PROVIDED MATERIAL:
>>>>>

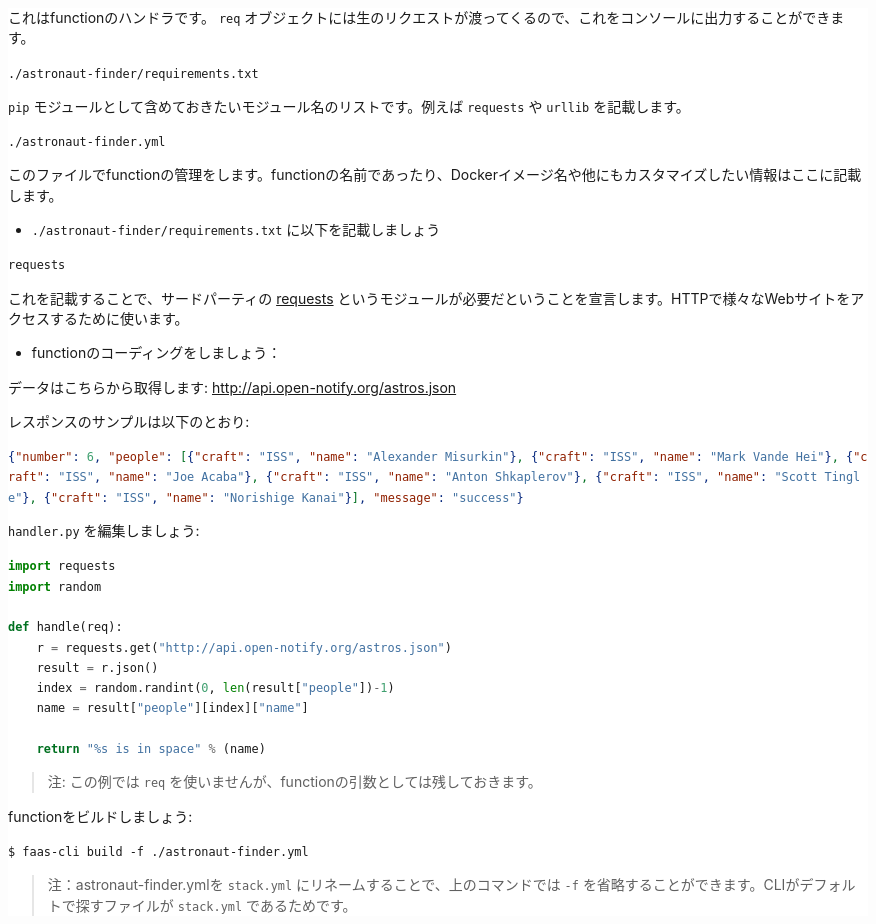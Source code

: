 これはfunctionのハンドラです。 `req` オブジェクトには生のリクエストが渡ってくるので、これをコンソールに出力することができます。

```
./astronaut-finder/requirements.txt
```

`pip` モジュールとして含めておきたいモジュール名のリストです。例えば `requests` や `urllib` を記載します。

```
./astronaut-finder.yml
```

このファイルでfunctionの管理をします。functionの名前であったり、Dockerイメージ名や他にもカスタマイズしたい情報はここに記載します。

*  `./astronaut-finder/requirements.txt` に以下を記載しましょう

```
requests
```

これを記載することで、サードパーティの [requests](http://docs.python-requests.org/en/master/) というモジュールが必要だということを宣言します。HTTPで様々なWebサイトをアクセスするために使います。

* functionのコーディングをしましょう：

データはこちらから取得します: http://api.open-notify.org/astros.json

レスポンスのサンプルは以下のとおり:

```json
{"number": 6, "people": [{"craft": "ISS", "name": "Alexander Misurkin"}, {"craft": "ISS", "name": "Mark Vande Hei"}, {"craft": "ISS", "name": "Joe Acaba"}, {"craft": "ISS", "name": "Anton Shkaplerov"}, {"craft": "ISS", "name": "Scott Tingle"}, {"craft": "ISS", "name": "Norishige Kanai"}], "message": "success"}
```

 `handler.py` を編集しましょう:

```python
import requests
import random

def handle(req):
    r = requests.get("http://api.open-notify.org/astros.json")
    result = r.json()
    index = random.randint(0, len(result["people"])-1)
    name = result["people"][index]["name"]

    return "%s is in space" % (name)
```

> 注: この例では `req` を使いませんが、functionの引数としては残しておきます。

functionをビルドしましょう:

```
$ faas-cli build -f ./astronaut-finder.yml
```

> 注：astronaut-finder.ymlを `stack.yml` にリネームすることで、上のコマンドでは `-f` を省略することができます。CLIがデフォルトで探すファイルが `stack.yml`  であるためです。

<<<<<

Take every line above where "name" appears and copy it.

WRITTEN ANSWER:
{"number": 6, "people": [{"craft": "ISS", "name": "Alexander Misurkin"}, {"craft": "ISS", "name": "Mark Vande Hei"}, {"craft": "ISS", "name": "Joe Acaba"}, {"craft": "ISS", "name": "Anton Shkaplerov"}, {"craft": "ISS", "name": "Scott Tingle"}, {"craft": "ISS", "name": "Norishige Kanai"}], "message": "success"}
    name = result["people"][index]["name"]
    return "%s is in space" % (name)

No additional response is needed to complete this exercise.